Quindi, bisogna fare un salto di qualità in qualche modo: cioè, ispirare i governi
e, soprattutto, la comunità internazionale a mettersi d’accordo per convergere su
soluzioni umane e rispettose della dignità di queste persone, che portano un grande
servizio nei Paesi in cui vanno. Infatti, contribuiscono con la loro intelligenza
e il loro lavoro allo sviluppo e, con i soldi che mandano alle famiglie lasciate indietro
o ai Paesi di origine, aiutano lo sviluppo anche di questi Paesi.
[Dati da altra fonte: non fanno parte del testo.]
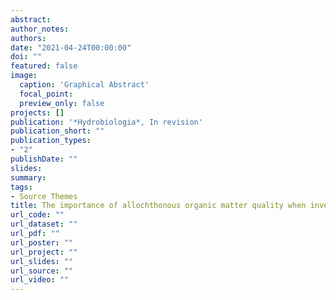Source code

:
 ```yaml
---
abstract:
author_notes:
authors:
date: "2021-04-24T00:00:00"
doi: ""
featured: false
image:
  caption: 'Graphical Abstract'
  focal_point: 
  preview_only: false
projects: []
publication: '*Hydrobiologia*, In revision'
publication_short: ""
publication_types:
- "2"
publishDate: ""
slides: 
summary: 
tags:
- Source Themes
title: The importance of allochthonous organic matter quality when investigating pulse disturbance events in freshwater lakes - a mesocosm experiment  
url_code: ""
url_dataset: ""
url_pdf: "" 
url_poster: ""
url_project: ""
url_slides: ""
url_source: ""
url_video: ""
---
```




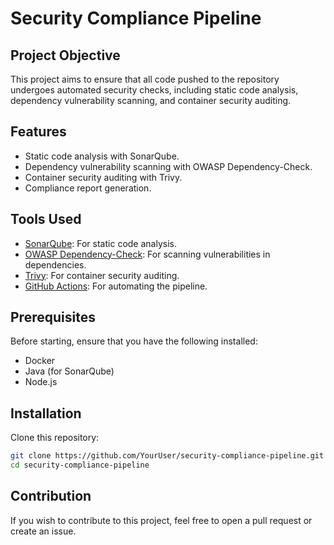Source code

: # Security Compliance Pipeline

## Project Objective

This project aims to ensure that all code pushed to the repository undergoes automated security checks, including static code analysis, dependency vulnerability scanning, and container security auditing.

## Features

- Static code analysis with SonarQube.
- Dependency vulnerability scanning with OWASP Dependency-Check.
- Container security auditing with Trivy.
- Compliance report generation.

## Tools Used

- [SonarQube](https://www.sonarqube.org/): For static code analysis.
- [OWASP Dependency-Check](https://owasp.org/www/tools/OWASP_Dependency_Check/): For scanning vulnerabilities in dependencies.
- [Trivy](https://github.com/aquasecurity/trivy): For container security auditing.
- [GitHub Actions](https://github.com/features/actions): For automating the pipeline.

## Prerequisites

Before starting, ensure that you have the following installed:

- Docker
- Java (for SonarQube)
- Node.js

## Installation

Clone this repository:

```bash
git clone https://github.com/YourUser/security-compliance-pipeline.git
cd security-compliance-pipeline
```

## Contribution
If you wish to contribute to this project, feel free to open a pull request or create an issue.
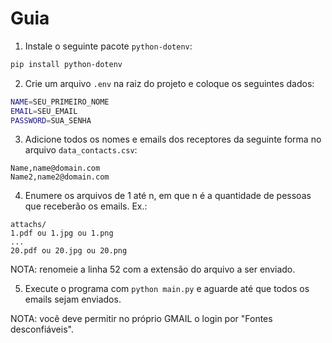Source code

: # Guia

1. Instale o seguinte pacote `python-dotenv`:

```bash
pip install python-dotenv
```

2. Crie um arquivo `.env` na raiz do projeto e coloque os seguintes dados:

```bash
NAME=SEU_PRIMEIRO_NOME
EMAIL=SEU_EMAIL
PASSWORD=SUA_SENHA
```
3. Adicione todos os nomes e emails dos receptores da seguinte forma no arquivo `data_contacts.csv`:

```
Name,name@domain.com
Name2,name2@domain.com
```

4. Enumere os arquivos de 1 até n, em que n é a quantidade de pessoas que receberão os emails.
Ex.:
```
attachs/
1.pdf ou 1.jpg ou 1.png
...
20.pdf ou 20.jpg ou 20.png
```

NOTA: renomeie a linha 52 com a extensão do arquivo a ser enviado.

5. Execute o programa com `python main.py` e aguarde até que todos os emails sejam enviados.

NOTA: você deve permitir no próprio GMAIL o login por "Fontes desconfiáveis".
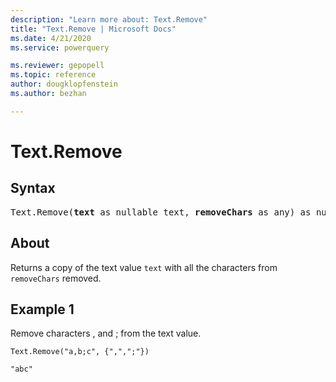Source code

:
 ```yaml
---
description: "Learn more about: Text.Remove"
title: "Text.Remove | Microsoft Docs"
ms.date: 4/21/2020
ms.service: powerquery

ms.reviewer: gepopell
ms.topic: reference
author: dougklopfenstein
ms.author: bezhan

---
```

# Text.Remove

## Syntax

<pre>
Text.Remove(<b>text</b> as nullable text, <b>removeChars</b> as any) as nullable text
</pre>
  
## About  
Returns a copy of the text value `text` with all the characters from `removeChars` removed. 

## Example 1
Remove characters , and ; from the text value.

```powerquery-m
Text.Remove("a,b;c", {",",";"})
```

`"abc"`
Dobbiamo veramente
creare una prospettiva nuova: vedere come si può incanalare questa energia umana e
questa energia economica verso il bene comune.
D. – C’è da dire che
nuove forme di immigrazione di oggi, portate dall’Europa allargata dalla globalizzazione
dei mercati e dall’emergere delle economie asiatiche, hanno indotto nelle popolazioni
dei Paesi ospiti nuove paure, di essere soppiantate nelle proprie sicurezze economiche
…
R. – Però c’è una contraddizione, perché da una parte alcune economie,
come le economie europee hanno, di fatto, bisogno di manodopera e dall’altra c’è una
opinione popolare contraria che vede nella presenza di costumi, di tradizioni, di
culture diverse una minaccia all’identità e alla convivenza. Quindi, c’è da mettere
insieme la creatività di tutti i Paesi per trovare una soluzione comune, in modo da
rendere costruttivo per tutti l’apporto che danno queste masse di immigrati, senza
che venga percepito come una minaccia: per questo c’è un processo di adattamento reciproco
che deve maturare. I nuovi arrivati devono accettare alcuni valori base che sono nelle
democrazie occidentali: soprattutto, il valore della libertà, dell’uguaglianza della
donna, della libertà religiosa e così via, in modo che la convivenza si renda possibile.